I'm a little confused by the fact that underscore does not shown in the character class.

ELISP> (require 'rx)
ELISP> (rx (any "A-Z" "_"))
ELISP> (rx (any "A-z" "_"))

Expected result is "[A-z_]" but actual is "[A-z]".

But the test shows curious results for me:

ELISP> (string-match-p (rx (any "A-z_")) "9")
ELISP> (string-match-p (rx (any "A-z_")) "_")
0 (#o0, #x0, ?\C-@)

I would like to clarify 2 things:

  1. Is it correct to use (any "A-Z" "a-z" "_") to match "_" string?
  2. Should I use (any "A-Z" "a-z" "_") or I can safely use (any "A-z" "_") to match "Abc_Def" string

2 Answers 2


An additional data point might help:

(string-match-p (rx (any "A-z")) "_")

returns '0', i.e. it matches. Looking at man ascii, I see that A is ascii 65, z is ascii 122, and _ is ascii 95. So the range "A-z" is actually 65-122, which includes 95 (_).

To answer your second question, I think it's safe to use (any "A-z") to match "Abc_Def", if we can assume you won't be encountering any non-ascii characters. This won't work for accented or non-roman letters.

  • (any "A-z") also matches the characters [\\]^`, so no, (any "A-z") is not a safe way of matching letters. Commented Aug 28, 2017 at 20:55
  • 1
    @Gilles I think we need some clarification from klay as to what safe means here. It's safe in the sense that there will be no false negatives. If we want to include only upper and lower case letters and the underscore, and match no other symbols, then this is not safe and will give false positives.
    – Tyler
    Commented Aug 28, 2017 at 21:06

Character ranges use code point order. In modern version of Emacs, as long as you're using an encoding that's a subset of Unicode, Emacs uses Unicode code points. This is an extension of ASCII.
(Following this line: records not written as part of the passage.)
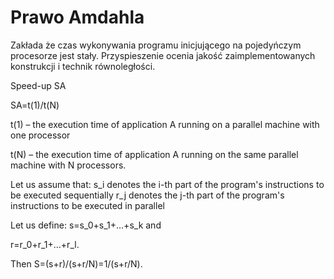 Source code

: # Prawo Amdahla

Zakłada że czas wykonywania programu inicjującego na pojedyńczym procesorze jest stały.
Przyspieszenie ocenia jakość zaimplementowanych konstrukcji i technik równoległości.

Speed-up SA

SA=t(1)/t(N)

t(1) – the execution time of application A running on a parallel machine with one processor

t(N) – the execution time of application A running on the same parallel machine with N processors.

Let us assume that: s_i denotes the i-th part of the program's instructions to be executed sequentially r_j denotes the j-th part of the program's instructions to be executed in parallel

Let us define: s=s_0+s_1+…+s_k and

r=r_0+r_1+…+r_l.

Then S=(s+r)/(s+r/N)=1/(s+r/N).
In ASCII, the uppercase letters occupy the code points 65 to 90 and the lowercase letters occupy the code points 97 to 122. Each of these ranges contains the 26 letters and no more, in alphabetical order. Thus the regular expression [A-Z] (which can be constructed with (rx (any "A-Z"))) matches any uppercase latin letter, and nothing else (it can't match a digit, a punctuation symbol, a space, an accented letter, etc.). Similarly [a-z] matches any lowercase latin letter.

The regular expression [A-z] matches any character whose code point is between 65 and 122. This includes not only the 52 latin letters of either case, but also a number of other characters whose code points are between 91 and 96. Those other characters are [\]^_`. Notice the _ in here: this is why (rx (any "A-z" "_")) returns "[A-z]". The rx macro notices that _ is included in the range A-z and simplifies [A-z_] down to the equivalent [A-z], just like (rx (any "A-C" "B")) is simplified to "[A-C]".

(rx (+ (any "A-z"))) ([A-z]* in regexp notation) happens to match Abc_Def, but it also matches things like Abc^D[ef]. So no, it isn't safe. You should never use A-z (unless you mean “an ASCII letter of one of the characters [\]^_`”, but when does this ever come up?).

To match identifiers and integer literals of typical programming languages (ASCII letters, digits and underscores), you can use (rx (+ (any "A-Z" "a-z" "0-9" "_"))) or "[A-Za-z_0-9]+". Alternatively, you can rely on the character syntax defined by the major mode and match only word-constituent characters (rx (+ word)) or "\w+". Note that in some modes, _ has the symbol syntax rather than word syntax, so you would need (rx (+ (or word (any "_")))) or \(\w\|_\)+.

If you want to match all letters including non-ASCII ones (accented letters, Greek letters, etc.), you can use character classes, e.g. (rx (any upper digit)) or "[[:upper:][:digit:]]" to match any uppercase letter or digit.

  • Just what I said, only more complete, accurate, and useful!